Nelle conclusioni dell’Eurogruppo sulle risposte di policy al Covid-19 si parla di Mes senza condizionalità per le «spese dirette ed indirette di prevenzione e cura della pandemia» mettendo in gioco una somma vicina a 37 miliardi solo per il nostro Paese. Le spese dirette e indirette di prevenzione sono quelle che possono e devono trasformare le nostre società in direzione della sostenibilità coniugandola con le esigenze della ripresa economica. Anche senza ricorrere a quelle somme possiamo muovere nella stessa direzione con altre risorse messe in campo lavorando in più direzioni utili. Le politiche di agevolazione fiscale per l’efficentamento degli edifici sono state secondo i dati del Cresme e della Camera dei Deputati un grande volano di crescita che ha attivato lavoro diretto e indiretto di 288mila addetti e generato 43 miliardi di valore economico in 10 anni con un saldo positivo per il bilancio pubblico. Vanno aggiornate, rinforzate e rese più efficienti per tener conto dei progressi nelle tecnologie in materia. A queste possiamo e dobbiamo affiancare un piano di “green industry 4.0” che stimoli e premi fiscalmente gli investimenti delle imprese che sostituiscono prodotti e processi produttivi migliorando la loro efficienza energetica (che includono processi di digitalizzazione e dematerializzazione) e diventando in questo modo anche più competitive perché meno esposte a rischi futuri. Possono essere premiati con zone fiscali speciali soprattutto gli investimenti in quelle zone più colpite dal Covid e anche più esposte al problema delle polveri perché il beneficio di questi investimenti in termini di resilienza in quelle aree sarà maggiore. Può essere affrontato e risolto con urgenza il capitolo dei sussidi ambientalmente dannosi con i quali lo Stato spende circa 19 miliardi agevolando processi produttivi inquinanti. Possono e devono essere riconvertiti in sussidi ambientalmente favorevoli con manovre a saldo zero per evitare costi per gli operatori economici coinvolti nella trasformazione.

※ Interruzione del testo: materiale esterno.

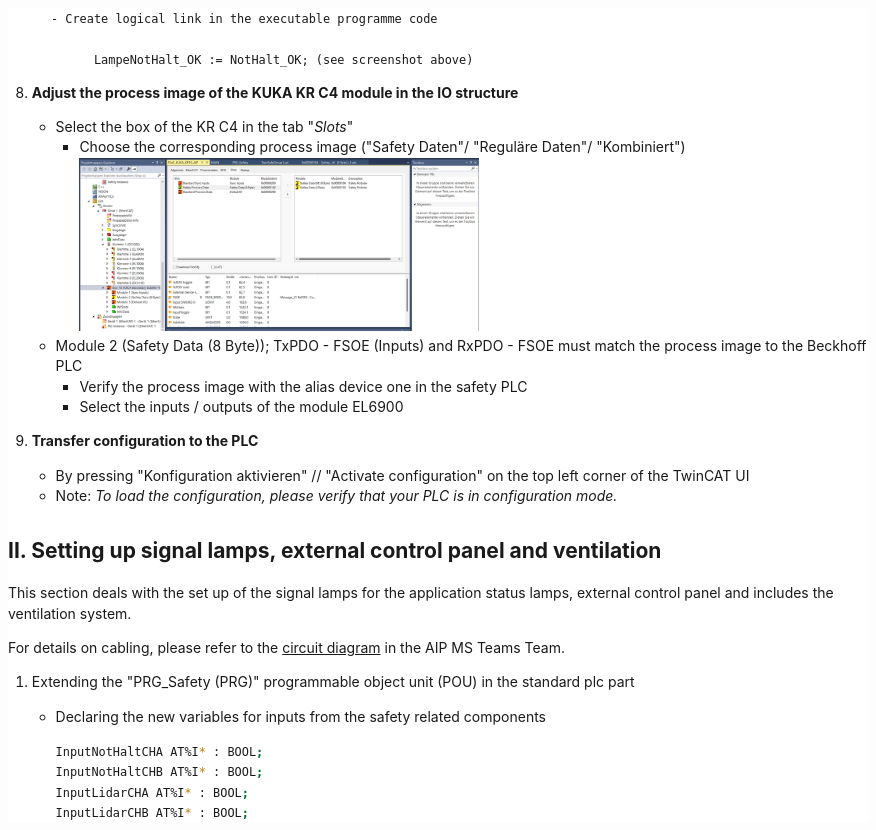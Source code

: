           - Create logical link in the executable programme code
  
                LampeNotHalt_OK := NotHalt_OK; (see screenshot above)

8. **Adjust the process image of the KUKA KR C4 module in the IO structure**
   - Select the box of the KR C4 in the tab "_Slots_"
     - Choose the corresponding process image ("Safety Daten"/ "Reguläre Daten"/ "Kombiniert")   
    <img src="../images/20240222_PLC_KRC4_adjust_process_image.png" width="400">  <br> 
   - Module 2 (Safety Data (8 Byte)); TxPDO - FSOE (Inputs) and RxPDO - FSOE must match the process image to the Beckhoff PLC
      - Verify the process image with the alias device one in the safety PLC
      - Select the inputs / outputs of the module EL6900

9. **Transfer configuration to the PLC**
    - By pressing "Konfiguration aktivieren" // "Activate configuration" on the top left corner of the TwinCAT UI 
    - Note: _To load the configuration, please verify that your PLC is in configuration mode._

## II. Setting up signal lamps, external control panel and ventilation

This section deals with the set up of the signal lamps for the application status lamps, external control panel and includes the ventilation system.

For details on cabling, please refer to the [circuit diagram](https://hskarlsruhede.sharepoint.com/:b:/s/Robolab/EQobmkHrY0RFslK2JM3dPUMB7YcZyiPEdmcFV-oI7fIJPQ?e=fbCcIk) in the AIP MS Teams Team.

1. Extending the "PRG_Safety (PRG)" programmable object unit (POU) in the standard plc part
   - Declaring the new variables for inputs from the safety related components

      ```bash
      InputNotHaltCHA AT%I* : BOOL;  
      InputNotHaltCHB AT%I* : BOOL;  
      InputLidarCHA AT%I* : BOOL;  
      InputLidarCHB AT%I* : BOOL;  
      ```
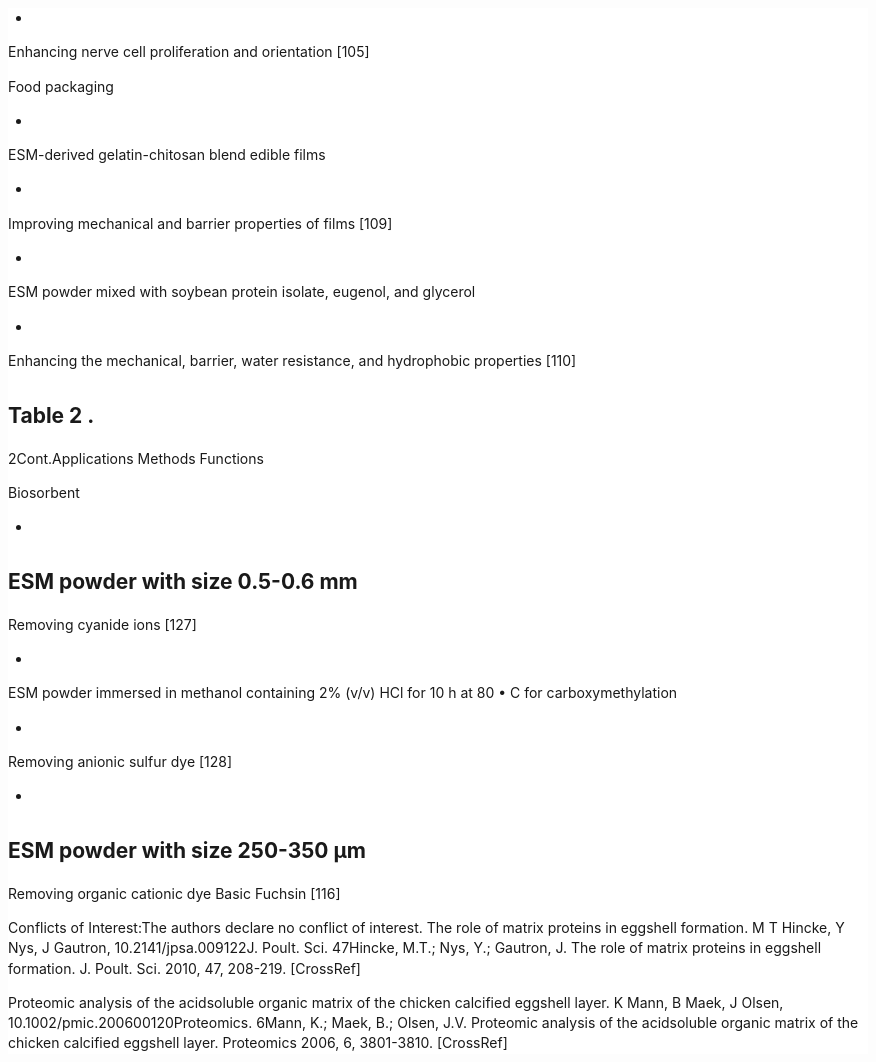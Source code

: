 -
Enhancing nerve cell proliferation and 
orientation [105] 

Food packaging 

-
ESM-derived gelatin-chitosan blend 
edible films 

-
Improving mechanical and barrier 
properties of films [109] 

-
ESM powder mixed with soybean 
protein isolate, eugenol, and glycerol 

-
Enhancing the mechanical, barrier, water 
resistance, and hydrophobic 
properties [110] 


## Table 2 .
2Cont.Applications 
Methods 
Functions 

Biosorbent 

-
ESM powder with size 0.5-0.6 mm 
-
Removing cyanide ions [127] 

-
ESM powder immersed in methanol 
containing 2% (v/v) HCl for 10 h at 
80 • C for carboxymethylation 

-
Removing anionic sulfur dye [128] 

-
ESM powder with size 250-350 µm 
-
Removing organic cationic dye Basic 
Fuchsin [116] 


Conflicts of Interest:The authors declare no conflict of interest.
The role of matrix proteins in eggshell formation. M T Hincke, Y Nys, J Gautron, 10.2141/jpsa.009122J. Poult. Sci. 47Hincke, M.T.; Nys, Y.; Gautron, J. The role of matrix proteins in eggshell formation. J. Poult. Sci. 2010, 47, 208-219. [CrossRef]

Proteomic analysis of the acidsoluble organic matrix of the chicken calcified eggshell layer. K Mann, B Maek, J Olsen, 10.1002/pmic.200600120Proteomics. 6Mann, K.; Maek, B.; Olsen, J.V. Proteomic analysis of the acidsoluble organic matrix of the chicken calcified eggshell layer. Proteomics 2006, 6, 3801-3810. [CrossRef]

Sono solo alcuni esempi di come, mobilitando risorse oggi disponibili, è possibile mettere in modo moltiplicatori resilienti in grado di coniugare tutti gli aspetti del benessere che ci stanno a cuore. Possiamo farlo da soli oppure, con buona probabilità, convincere i partner europei a muovere concordemente in questa direzione. Se questo è vero diamogli una forma concreta collegando ripresa economica, lavoro, ambiente e salute. La direzione di marcia non può che essere questa se vogliamo evitare la follia del ripartire non-importa-come che rischia di farci andare a sbattere nuovamente e con danni maggiori al materializzarsi del prossimo shock globale. L’allarme è suonato forte e chiaro. Sarebbe da irresponsabili e persino da sciocchi far finta di niente e non cogliere le opportunità che questa tragedia, assieme a tanti lutti e dolori, ci pone.